BILL ANALYSIS

 

 

 

C.S.S.B. 1610

By: Schwertner

Public Health

Committee Report (Substituted)

 

 

 

BACKGROUND AND PURPOSE

 

Recent legislation enhanced the protection of personal health information. Unfortunately, it has been reported that certain provisions of the legislation have resulted in unintended consequences. Interested parties assert that current law relating to notification of certain security breaches unintentionally requires any person who handles personal health information to be aware of the breach notification laws of every state and any potential changes to them, which creates a substantial and unnecessary administrative burden on professionals who handle personal health information in Texas. C.S.S.B. 1610 seeks to clarify this issue.

 

RULEMAKING AUTHORITY

 

It is the committee's opinion that this bill does not expressly grant any additional rulemaking authority to a state officer, department, agency, or institution.

 

ANALYSIS

 

C.S.S.B. 1610 amends the Business & Commerce Code to remove language limiting the application of a notification requirement regarding a breach of security of computerized data that includes sensitive personal information to circumstances in which the individual whose sensitive personal information was or is reasonably believed to have been acquired by an unauthorized person is a Texas resident or a resident of another state that does not require such notification. The bill removes language establishing that, if an individual whose information was or may have been acquired by a unauthorized person is a resident of a state that requires notification of such a breach, notice provided under that state's law satisfies that notification requirement and instead authorizes notice to be provided to such an individual under that state's law or under Texas law. The bill specifies that written notice of a security breach must be provided to the last known address of the individual.

 

EFFECTIVE DATE

 

On passage, or, if the bill does not receive the necessary vote, September 1, 2013.

 

COMPARISON OF ORIGINAL AND SUBSTITUTE

 

While C.S.S.B. 1610 may differ from the engrossed version in minor or nonsubstantive ways, the following comparison is organized and highlighted in a manner that indicates the substantial differences between the engrossed and committee substitute versions of the bill.

 

SENATE ENGROSSED

HOUSE COMMITTEE SUBSTITUTE

SECTION 1.  Subsection (e), Section 521.053, Business & Commerce Code, is amended to read as follows:

 

(Repealed in SECTION 2, below.)

 

 

 

 

 

 

 

 

 

 

 

 

 

 

 

(e)  A person may give notice as required by Subsection (b) or (c) by providing:

(1)  written notice at the last known address of the individual;

(2)  electronic notice, if the notice is provided in accordance with 15 U.S.C. Section 7001; or

(3)  notice as provided by Subsection (f).

 

SECTION 1.  Sections 521.053(b-1) and (e), Business & Commerce Code, are amended to read as follows:

 

(b-1)  If [Notwithstanding Subsection (b), the requirements of Subsection (b) apply only if] the individual whose sensitive personal information was or is reasonably believed to have been acquired by an unauthorized person is a resident [of this state or another state that does not require a person described by Subsection (b) to notify the individual of a breach of system security.  If the individual is a resident] of a state that requires a person described by Subsection (b) to provide notice of a breach of system security, the notice of the breach of system security required under Subsection (b) may be provided under that state's law or under [satisfies the requirements of] Subsection (b).
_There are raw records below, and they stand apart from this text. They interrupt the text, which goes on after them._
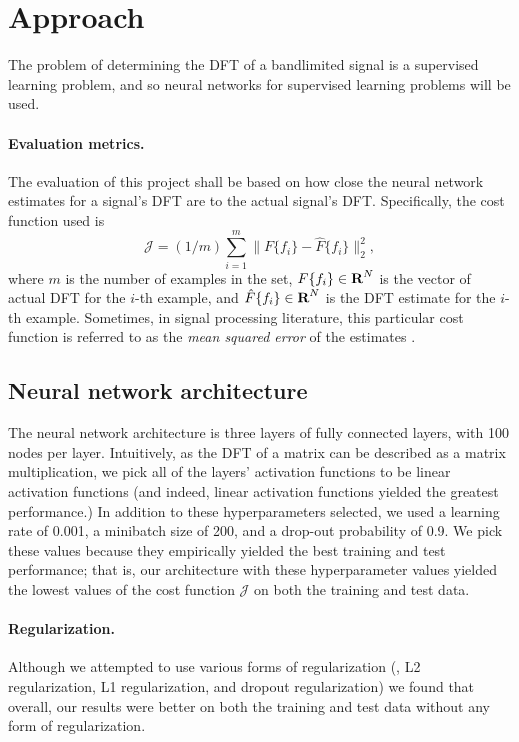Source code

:\documentclass[12pt]{article}
\begin{document}
\section{Approach} \label{s-approach}
The problem of determining the DFT of a bandlimited signal is a supervised learning problem, and so
neural networks for supervised learning problems will be used.

\paragraph{Evaluation metrics.}
The evaluation of this project shall be based on how close the neural network estimates for 
a signal's DFT are to the actual signal's DFT. Specifically, the cost function used is
\[
\mathcal J = (1/m) \sum_{i = 1}^{m} \|F\{f_i\} - \hat{F}\{f_i\} \|_2^2,
\]
where $m$ is the number of examples in the set, $F\{f_i\} \in {\mbox{\bf R}}^N$ is the vector of actual DFT 
for the $i$-th example, and $\hat{F}\{f_i\} \in {\mbox{\bf R}}^N$ is the DFT estimate for the $i$-th example. 
Sometimes, in signal processing literature, this particular cost function is referred to as the 
\emph{mean squared error} of the estimates \cite{DG:10}.

\subsection{Neural network architecture} The neural network architecture is three layers of 
fully connected layers, with 100 nodes per layer. Intuitively, as the DFT of a matrix can be described 
as a matrix multiplication, we pick all of the layers' activation functions to be linear activation 
functions (and indeed, linear activation functions yielded the greatest performance.) In addition to these 
hyperparameters selected, we used a learning rate of 0.001, a minibatch size of 200, and a drop-out 
probability of 0.9. We pick these values because they empirically yielded 
the best training and test performance; that is, our architecture with these hyperparameter values 
yielded the lowest values of the cost function $\mathcal J$ on both the training and test data.

\paragraph{Regularization.} Although we attempted to use various forms of regularization (\ie, L2 regularization, 
L1 regularization, and dropout regularization) we found that overall, our results were better on both the training 
and test data without any form of regularization.
\end{document}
(e)  A person may give notice as required by Subsection (b) or (c) by providing:

(1)  written notice at the last known address of the individual;

(2)  electronic notice, if the notice is provided in accordance with 15 U.S.C. Section 7001; or

(3)  notice as provided by Subsection (f).

 

SECTION 2.  Subsection (b-1), Section 521.053, Business & Commerce Code, is repealed.

 

No equivalent provision.

 

SECTION 3.  This Act takes effect immediately if it receives a vote of two-thirds of all the members elected to each house, as provided by Section 39, Article III, Texas Constitution.  If this Act does not receive the vote necessary for immediate effect, this Act takes effect September 1, 2013.

 

SECTION 2. Same as engrossed version.